• _Exercise description_:
Word for word and without images, transcribe all of the records.

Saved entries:
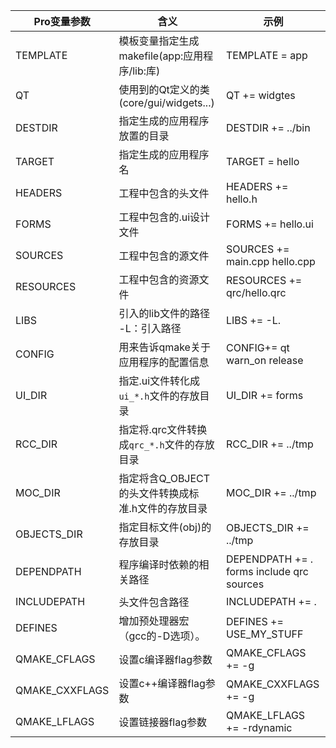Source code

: | Pro变量参数        | 含义                                               | 示例                                      |
| -------------- | -------------------------------------------------- | ----------------------------------------- |
| TEMPLATE       | 模板变量指定生成makefile(app:应用程序/lib:库)      | TEMPLATE = app                            |
| QT             | 使用到的Qt定义的类(core/gui/widgets...)            | QT += widgtes                             |
| DESTDIR        | 指定生成的应用程序放置的目录                       | DESTDIR += ../bin                         |
| TARGET         | 指定生成的应用程序名                               | TARGET = hello                            |
| HEADERS        | 工程中包含的头文件                                 | HEADERS += hello.h                        |
| FORMS          | 工程中包含的.ui设计文件                            | FORMS += hello.ui                         |
| SOURCES        | 工程中包含的源文件                                 | SOURCES += main.cpp hello.cpp             |
| RESOURCES      | 工程中包含的资源文件                               | RESOURCES += qrc/hello.qrc                |
| LIBS           | 引入的lib文件的路径 -L：引入路径                   | LIBS += -L.                               |
| CONFIG         | 用来告诉qmake关于应用程序的配置信息                | CONFIG+= qt warn_on release               |
| UI_DIR         | 指定.ui文件转化成`ui_*.h`文件的存放目录            | UI_DIR += forms                           |
| RCC_DIR        | 指定将.qrc文件转换成`qrc_*.h`文件的存放目录        | RCC_DIR += ../tmp                         |
| MOC_DIR        | 指定将含Q_OBJECT的头文件转换成标准.h文件的存放目录 | MOC_DIR += ../tmp                         |
| OBJECTS_DIR    | 指定目标文件(obj)的存放目录                        | OBJECTS_DIR += ../tmp                     |
| DEPENDPATH     | 程序编译时依赖的相关路径                           | DEPENDPATH += . forms include qrc sources |
| INCLUDEPATH    | 头文件包含路径                                     | INCLUDEPATH += .                          |
| DEFINES        | 增加预处理器宏（gcc的-D选项）。                    | DEFINES += USE_MY_STUFF                   |
| QMAKE_CFLAGS   | 设置c编译器flag参数                                | QMAKE_CFLAGS += -g                        |
| QMAKE_CXXFLAGS | 设置c++编译器flag参数                              | QMAKE_CXXFLAGS += -g                      |
| QMAKE_LFLAGS   | 设置链接器flag参数                                 | QMAKE_LFLAGS += -rdynamic                 |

• _Result below_:
Source code

: | Pro变量参数        | 含义                                               | 示例                                      |
| -------------- | -------------------------------------------------- | ----------------------------------------- |
| TEMPLATE       | 模板变量指定生成makefile(app:应用程序/lib:库)      | TEMPLATE = app                            |
| QT             | 使用到的Qt定义的类(core/gui/widgets...)            | QT += widgtes                             |
| DESTDIR        | 指定生成的应用程序放置的目录                       | DESTDIR += ../bin                         |
| TARGET         | 指定生成的应用程序名                               | TARGET = hello                            |
| HEADERS        | 工程中包含的头文件                                 | HEADERS += hello.h                        |
| FORMS          | 工程中包含的.ui设计文件                            | FORMS += hello.ui                         |
| SOURCES        | 工程中包含的源文件                                 | SOURCES += main.cpp hello.cpp             |
| RESOURCES      | 工程中包含的资源文件                               | RESOURCES += qrc/hello.qrc                |
| LIBS           | 引入的lib文件的路径 -L：引入路径                   | LIBS += -L.                               |
| CONFIG         | 用来告诉qmake关于应用程序的配置信息                | CONFIG+= qt warn_on release               |
| UI_DIR         | 指定.ui文件转化成`ui_*.h`文件的存放目录            | UI_DIR += forms                           |
| RCC_DIR        | 指定将.qrc文件转换成`qrc_*.h`文件的存放目录        | RCC_DIR += ../tmp                         |
| MOC_DIR        | 指定将含Q_OBJECT的头文件转换成标准.h文件的存放目录 | MOC_DIR += ../tmp                         |
| OBJECTS_DIR    | 指定目标文件(obj)的存放目录                        | OBJECTS_DIR += ../tmp                     |
| DEPENDPATH     | 程序编译时依赖的相关路径                           | DEPENDPATH += . forms include qrc sources |
| INCLUDEPATH    | 头文件包含路径                                     | INCLUDEPATH += .                          |
| DEFINES        | 增加预处理器宏（gcc的-D选项）。                    | DEFINES += USE_MY_STUFF                   |
| QMAKE_CFLAGS   | 设置c编译器flag参数                                | QMAKE_CFLAGS += -g                        |
| QMAKE_CXXFLAGS | 设置c++编译器flag参数                              | QMAKE_CXXFLAGS += -g                      |
| QMAKE_LFLAGS   | 设置链接器flag参数                                 | QMAKE_LFLAGS += -rdynamic                 |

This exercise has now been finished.